→ **Task**: From the entries below, copy every line where the string "your" appears.

(Excerpted records)

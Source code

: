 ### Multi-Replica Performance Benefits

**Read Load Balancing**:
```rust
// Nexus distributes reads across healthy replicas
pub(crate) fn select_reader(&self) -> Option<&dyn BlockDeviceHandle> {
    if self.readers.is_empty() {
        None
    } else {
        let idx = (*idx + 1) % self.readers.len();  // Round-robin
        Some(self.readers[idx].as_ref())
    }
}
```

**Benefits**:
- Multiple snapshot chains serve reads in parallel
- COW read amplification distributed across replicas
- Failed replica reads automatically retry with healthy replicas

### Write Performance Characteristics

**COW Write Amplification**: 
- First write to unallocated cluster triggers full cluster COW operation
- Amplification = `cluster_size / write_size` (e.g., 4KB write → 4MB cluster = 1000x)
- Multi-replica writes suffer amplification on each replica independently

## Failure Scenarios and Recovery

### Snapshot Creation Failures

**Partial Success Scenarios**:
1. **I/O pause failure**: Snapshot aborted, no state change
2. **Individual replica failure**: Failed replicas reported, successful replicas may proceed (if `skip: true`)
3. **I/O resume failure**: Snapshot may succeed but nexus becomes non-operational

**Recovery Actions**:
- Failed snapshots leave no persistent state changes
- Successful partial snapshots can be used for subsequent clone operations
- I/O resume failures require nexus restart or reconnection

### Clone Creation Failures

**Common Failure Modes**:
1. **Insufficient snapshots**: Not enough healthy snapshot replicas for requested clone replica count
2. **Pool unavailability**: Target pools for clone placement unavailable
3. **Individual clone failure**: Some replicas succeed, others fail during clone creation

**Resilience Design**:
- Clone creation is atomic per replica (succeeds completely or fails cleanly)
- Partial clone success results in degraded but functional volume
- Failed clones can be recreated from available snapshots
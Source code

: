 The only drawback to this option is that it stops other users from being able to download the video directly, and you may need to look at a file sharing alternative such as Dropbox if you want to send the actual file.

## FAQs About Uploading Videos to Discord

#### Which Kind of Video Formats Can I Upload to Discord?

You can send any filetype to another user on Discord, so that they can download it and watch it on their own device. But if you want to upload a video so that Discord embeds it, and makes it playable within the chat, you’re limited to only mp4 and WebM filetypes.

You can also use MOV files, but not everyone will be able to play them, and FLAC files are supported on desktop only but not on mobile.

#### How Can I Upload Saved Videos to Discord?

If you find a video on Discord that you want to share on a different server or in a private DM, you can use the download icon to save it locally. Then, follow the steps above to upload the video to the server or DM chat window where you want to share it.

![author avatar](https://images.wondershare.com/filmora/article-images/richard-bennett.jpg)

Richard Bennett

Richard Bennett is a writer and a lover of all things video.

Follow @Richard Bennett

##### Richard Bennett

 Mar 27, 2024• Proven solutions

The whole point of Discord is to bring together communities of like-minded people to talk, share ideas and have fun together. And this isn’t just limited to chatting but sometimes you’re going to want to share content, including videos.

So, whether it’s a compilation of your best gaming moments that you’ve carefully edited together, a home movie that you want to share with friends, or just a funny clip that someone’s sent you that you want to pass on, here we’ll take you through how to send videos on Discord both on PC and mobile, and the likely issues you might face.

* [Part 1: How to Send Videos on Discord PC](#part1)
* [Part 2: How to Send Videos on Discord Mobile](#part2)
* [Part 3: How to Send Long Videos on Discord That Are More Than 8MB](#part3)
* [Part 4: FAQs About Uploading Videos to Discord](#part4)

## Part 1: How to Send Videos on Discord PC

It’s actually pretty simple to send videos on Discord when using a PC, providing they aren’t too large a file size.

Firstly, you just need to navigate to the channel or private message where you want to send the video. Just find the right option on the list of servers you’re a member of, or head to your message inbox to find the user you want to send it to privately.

(End Excerpted records)

→ **Answer section**:
So, whether it’s a compilation of your best gaming moments that you’ve carefully edited together, a home movie that you want to share with friends, or just a funny clip that someone’s sent you that you want to pass on, here we’ll take you through how to send videos on Discord both on PC and mobile, and the likely issues you might face.
Firstly, you just need to navigate to the channel or private message where you want to send the video. Just find the right option on the list of servers you’re a member of, or head to your message inbox to find the user you want to send it to privately.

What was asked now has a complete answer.